BEGIN Exercise inputs
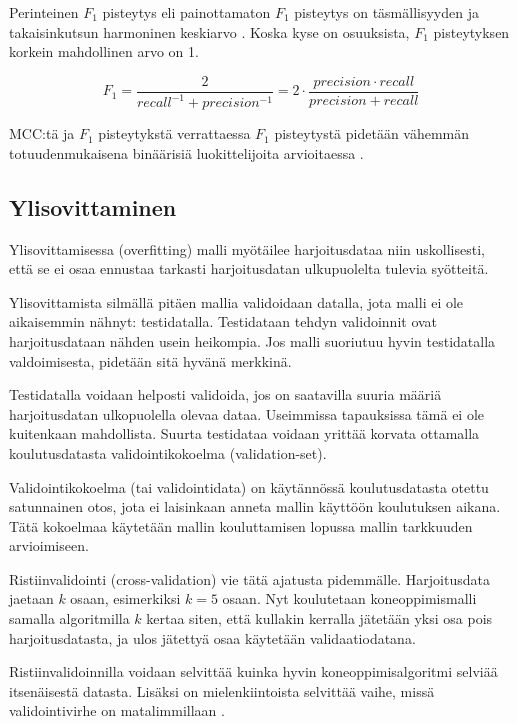 \documentclass[finnish,twoside,openright]{HYgraduMLDS}
\begin{document}
Perinteinen $F_1$ pisteytys eli painottamaton $F_1$ pisteytys on täsmällisyyden ja takaisinkutsun harmoninen keskiarvo \cite{sasaki2007truth}. Koska kyse on osuuksista, $F_1$ pisteytyksen korkein mahdollinen arvo on 1.

\begin{equation} \label{eq:f1}
    F_1 = \frac{2}{recall^{-1} + precision^{-1}} = 2 \cdot \frac{precision \cdot recall}{precision + recall}
\end{equation}


MCC:tä ja $F_1$ pisteytykstä verrattaessa $F_1$ pisteytystä pidetään vähemmän totuudenmukaisena binäärisiä luokittelijoita arvioitaessa \cite{chicco2020advantages}.


\subsection{Ylisovittaminen\label{section:ylisovittaminen}}

Ylisovittamisessa (overfitting) malli myötäilee harjoitusdataa niin uskollisesti, että se ei osaa ennustaa tarkasti harjoitusdatan ulkupuolelta tulevia syötteitä.

Ylisovittamista silmällä pitäen mallia validoidaan datalla, jota malli ei ole aikaisemmin nähnyt: testidatalla. Testidataan tehdyn validoinnit ovat harjoitusdataan nähden usein heikompia. Jos malli suoriutuu hyvin testidatalla valdoimisesta, pidetään sitä hyvänä merkkinä.

Testidatalla voidaan helposti validoida, jos on saatavilla suuria määriä harjoitusdatan ulkopuolella olevaa dataa. Useimmissa tapauksissa tämä ei ole kuitenkaan mahdollista. Suurta testidataa voidaan yrittää korvata ottamalla koulutusdatasta validointikokoelma (validation-set). 

Validointikokoelma (tai validointidata) on käytännössä koulutusdatasta otettu satunnainen otos, jota ei laisinkaan anneta mallin käyttöön koulutuksen aikana. Tätä kokoelmaa käytetään mallin kouluttamisen lopussa mallin tarkkuuden arvioimiseen. 

Ristiinvalidointi (cross-validation) vie tätä ajatusta pidemmälle. Harjoitusdata jaetaan $k$ osaan, esimerkiksi $k=5$ osaan. Nyt koulutetaan koneoppimismalli samalla algoritmilla $k$ kertaa siten, että kullakin kerralla jätetään yksi osa pois harjoitusdatasta, ja ulos jätettyä osaa käytetään validaatiodatana. 

Ristiinvalidoinnilla voidaan selvittää kuinka hyvin koneoppimisalgoritmi selviää itsenäisestä datasta. Lisäksi on mielenkiintoista selvittää vaihe, missä validointivirhe on matalimmillaan \cite{james2013ISLR}. 
\end{document}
END Exercise inputs
Problem to solve: Copy each of the entries above precisely, and drop whatever pictures they hold.

Response to the exercise:
 \documentclass[finnish,twoside,openright]{HYgraduMLDS}
\begin{document}
Perinteinen $F_1$ pisteytys eli painottamaton $F_1$ pisteytys on täsmällisyyden ja takaisinkutsun harmoninen keskiarvo \cite{sasaki2007truth}. Koska kyse on osuuksista, $F_1$ pisteytyksen korkein mahdollinen arvo on 1.

\begin{equation} \label{eq:f1}
    F_1 = \frac{2}{recall^{-1} + precision^{-1}} = 2 \cdot \frac{precision \cdot recall}{precision + recall}
\end{equation}


MCC:tä ja $F_1$ pisteytykstä verrattaessa $F_1$ pisteytystä pidetään vähemmän totuudenmukaisena binäärisiä luokittelijoita arvioitaessa \cite{chicco2020advantages}.


\subsection{Ylisovittaminen\label{section:ylisovittaminen}}

Ylisovittamisessa (overfitting) malli myötäilee harjoitusdataa niin uskollisesti, että se ei osaa ennustaa tarkasti harjoitusdatan ulkupuolelta tulevia syötteitä.

Ylisovittamista silmällä pitäen mallia validoidaan datalla, jota malli ei ole aikaisemmin nähnyt: testidatalla. Testidataan tehdyn validoinnit ovat harjoitusdataan nähden usein heikompia. Jos malli suoriutuu hyvin testidatalla valdoimisesta, pidetään sitä hyvänä merkkinä.

Testidatalla voidaan helposti validoida, jos on saatavilla suuria määriä harjoitusdatan ulkopuolella olevaa dataa. Useimmissa tapauksissa tämä ei ole kuitenkaan mahdollista. Suurta testidataa voidaan yrittää korvata ottamalla koulutusdatasta validointikokoelma (validation-set). 

Validointikokoelma (tai validointidata) on käytännössä koulutusdatasta otettu satunnainen otos, jota ei laisinkaan anneta mallin käyttöön koulutuksen aikana. Tätä kokoelmaa käytetään mallin kouluttamisen lopussa mallin tarkkuuden arvioimiseen. 

Ristiinvalidointi (cross-validation) vie tätä ajatusta pidemmälle. Harjoitusdata jaetaan $k$ osaan, esimerkiksi $k=5$ osaan. Nyt koulutetaan koneoppimismalli samalla algoritmilla $k$ kertaa siten, että kullakin kerralla jätetään yksi osa pois harjoitusdatasta, ja ulos jätettyä osaa käytetään validaatiodatana. 

Ristiinvalidoinnilla voidaan selvittää kuinka hyvin koneoppimisalgoritmi selviää itsenäisestä datasta. Lisäksi on mielenkiintoista selvittää vaihe, missä validointivirhe on matalimmillaan \cite{james2013ISLR}. 
\end{document}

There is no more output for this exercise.